## [Problem requirements]
Write out nothing but the lines from the first line of the entries below through the line with "1 | 0.182519 |"; no pictures go in.

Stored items
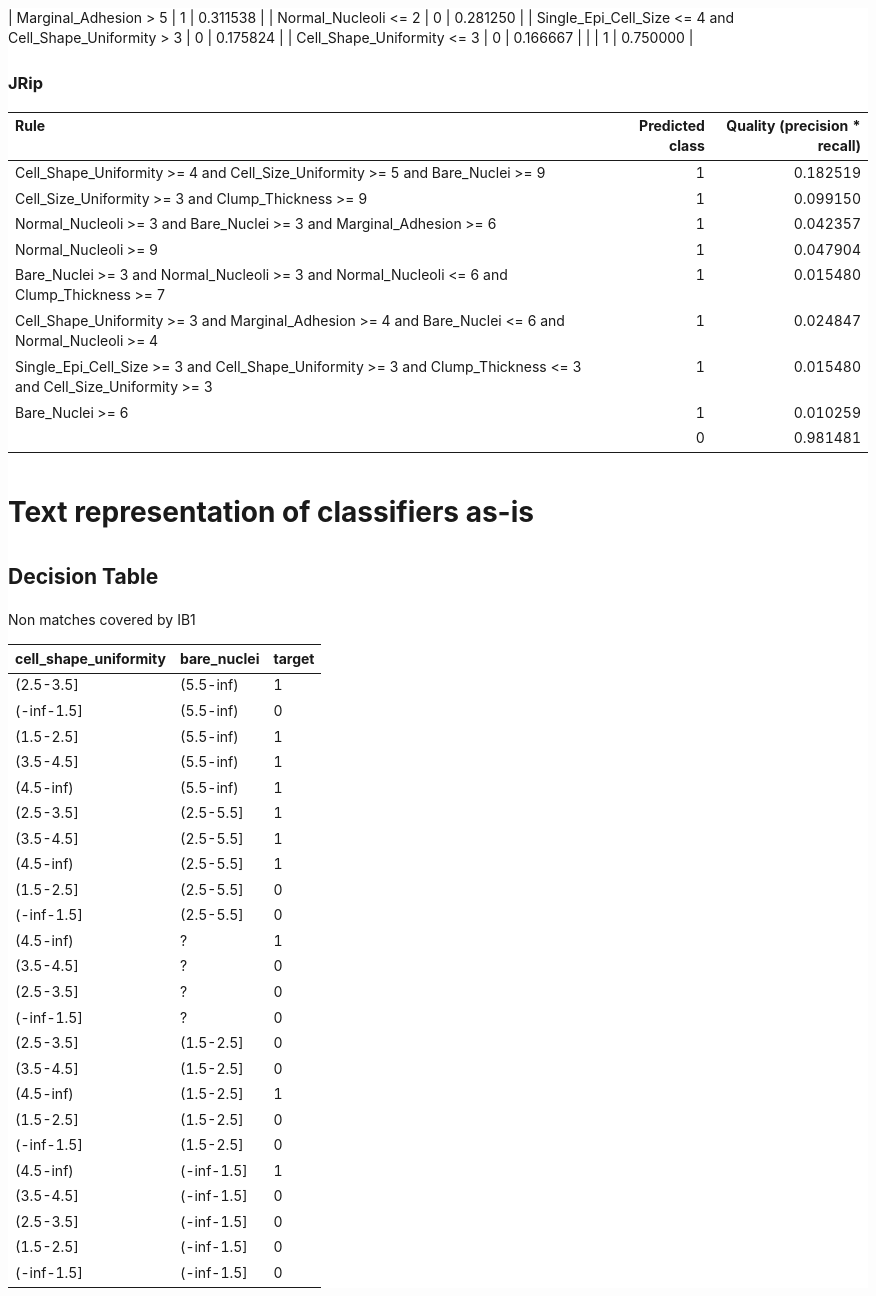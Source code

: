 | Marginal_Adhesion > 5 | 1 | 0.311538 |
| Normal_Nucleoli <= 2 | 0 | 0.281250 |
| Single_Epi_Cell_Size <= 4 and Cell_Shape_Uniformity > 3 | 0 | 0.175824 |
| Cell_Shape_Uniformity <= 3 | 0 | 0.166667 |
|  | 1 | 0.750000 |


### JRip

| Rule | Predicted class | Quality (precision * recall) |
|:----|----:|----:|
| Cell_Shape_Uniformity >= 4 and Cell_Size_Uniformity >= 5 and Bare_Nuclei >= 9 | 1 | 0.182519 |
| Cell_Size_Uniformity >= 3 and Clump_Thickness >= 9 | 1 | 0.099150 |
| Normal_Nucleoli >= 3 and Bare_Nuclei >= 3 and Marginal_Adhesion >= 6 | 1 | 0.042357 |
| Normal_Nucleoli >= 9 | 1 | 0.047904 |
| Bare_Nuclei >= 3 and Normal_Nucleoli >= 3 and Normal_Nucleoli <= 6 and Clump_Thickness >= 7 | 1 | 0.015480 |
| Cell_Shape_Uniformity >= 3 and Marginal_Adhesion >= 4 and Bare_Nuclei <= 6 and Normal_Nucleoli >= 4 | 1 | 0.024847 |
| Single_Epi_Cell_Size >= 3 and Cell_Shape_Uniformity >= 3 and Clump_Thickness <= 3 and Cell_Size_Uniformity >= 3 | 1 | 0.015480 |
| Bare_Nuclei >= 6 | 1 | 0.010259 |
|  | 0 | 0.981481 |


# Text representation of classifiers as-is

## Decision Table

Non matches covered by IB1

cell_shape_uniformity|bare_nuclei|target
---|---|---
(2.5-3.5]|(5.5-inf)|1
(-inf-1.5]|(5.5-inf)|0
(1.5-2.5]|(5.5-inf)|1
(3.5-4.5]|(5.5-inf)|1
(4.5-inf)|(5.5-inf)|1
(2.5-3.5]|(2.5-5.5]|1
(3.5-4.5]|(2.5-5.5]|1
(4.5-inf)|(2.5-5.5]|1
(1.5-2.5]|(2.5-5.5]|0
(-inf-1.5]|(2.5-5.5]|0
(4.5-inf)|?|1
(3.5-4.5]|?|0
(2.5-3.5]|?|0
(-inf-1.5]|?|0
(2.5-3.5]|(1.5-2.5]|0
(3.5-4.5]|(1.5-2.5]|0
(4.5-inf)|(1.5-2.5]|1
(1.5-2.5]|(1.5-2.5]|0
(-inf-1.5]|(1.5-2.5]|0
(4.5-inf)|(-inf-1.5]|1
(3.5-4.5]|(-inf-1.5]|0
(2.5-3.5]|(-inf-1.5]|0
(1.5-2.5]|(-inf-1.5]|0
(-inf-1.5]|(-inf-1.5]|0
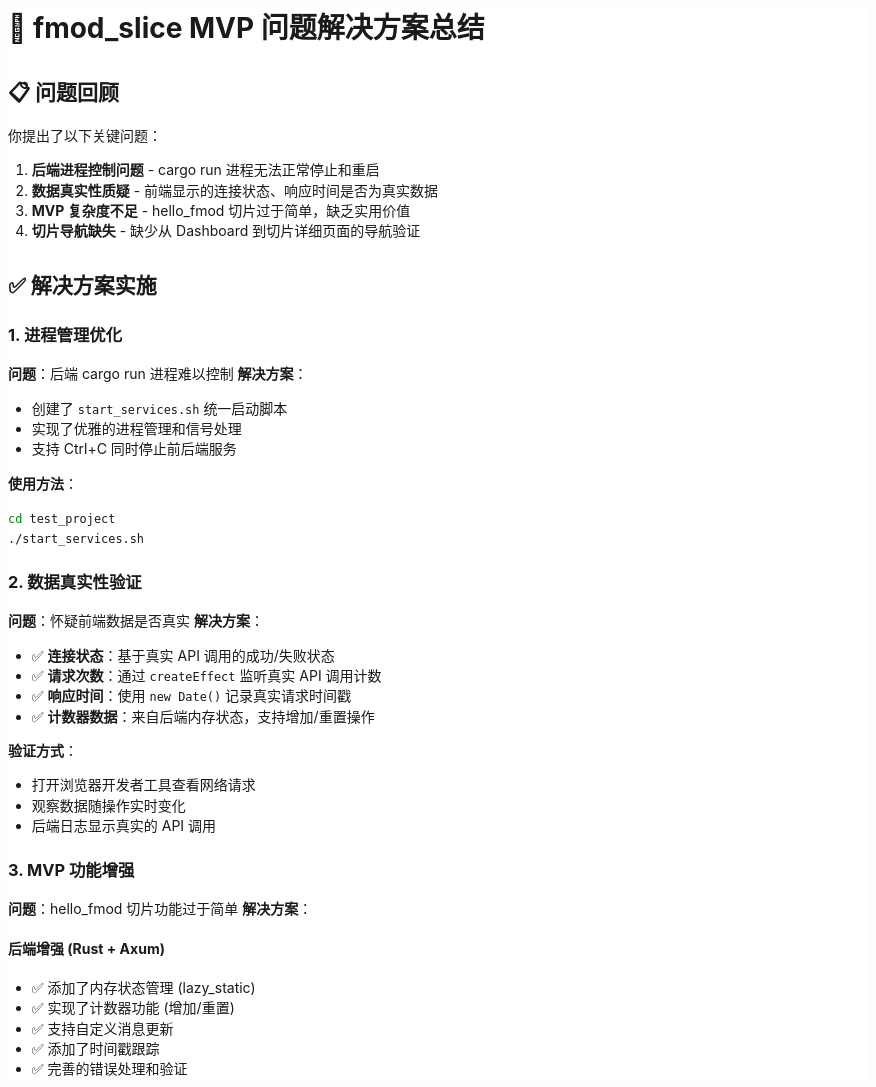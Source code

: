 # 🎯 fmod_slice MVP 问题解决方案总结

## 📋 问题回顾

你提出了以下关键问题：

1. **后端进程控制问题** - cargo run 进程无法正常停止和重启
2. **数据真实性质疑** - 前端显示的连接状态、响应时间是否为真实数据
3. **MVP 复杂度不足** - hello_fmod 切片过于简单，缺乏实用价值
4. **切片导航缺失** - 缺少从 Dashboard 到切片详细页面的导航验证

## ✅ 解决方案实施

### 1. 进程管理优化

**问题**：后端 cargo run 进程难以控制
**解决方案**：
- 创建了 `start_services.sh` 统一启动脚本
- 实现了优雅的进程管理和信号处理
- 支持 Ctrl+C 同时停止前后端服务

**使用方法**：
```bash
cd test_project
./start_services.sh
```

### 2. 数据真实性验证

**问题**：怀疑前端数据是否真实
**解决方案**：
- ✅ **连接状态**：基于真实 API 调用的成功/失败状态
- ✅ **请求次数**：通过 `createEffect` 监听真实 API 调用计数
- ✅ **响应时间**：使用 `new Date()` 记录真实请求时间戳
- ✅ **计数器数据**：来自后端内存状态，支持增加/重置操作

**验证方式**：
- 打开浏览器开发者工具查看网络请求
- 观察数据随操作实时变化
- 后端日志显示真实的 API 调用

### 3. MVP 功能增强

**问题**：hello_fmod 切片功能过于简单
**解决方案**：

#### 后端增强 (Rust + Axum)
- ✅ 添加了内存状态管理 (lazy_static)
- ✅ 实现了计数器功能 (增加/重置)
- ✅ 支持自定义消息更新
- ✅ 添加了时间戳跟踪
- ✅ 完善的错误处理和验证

## [Reply]
Source code

: | Marginal_Adhesion > 5 | 1 | 0.311538 |
| Normal_Nucleoli <= 2 | 0 | 0.281250 |
| Single_Epi_Cell_Size <= 4 and Cell_Shape_Uniformity > 3 | 0 | 0.175824 |
| Cell_Shape_Uniformity <= 3 | 0 | 0.166667 |
|  | 1 | 0.750000 |


### JRip

| Rule | Predicted class | Quality (precision * recall) |
|:----|----:|----:|
| Cell_Shape_Uniformity >= 4 and Cell_Size_Uniformity >= 5 and Bare_Nuclei >= 9 | 1 | 0.182519 |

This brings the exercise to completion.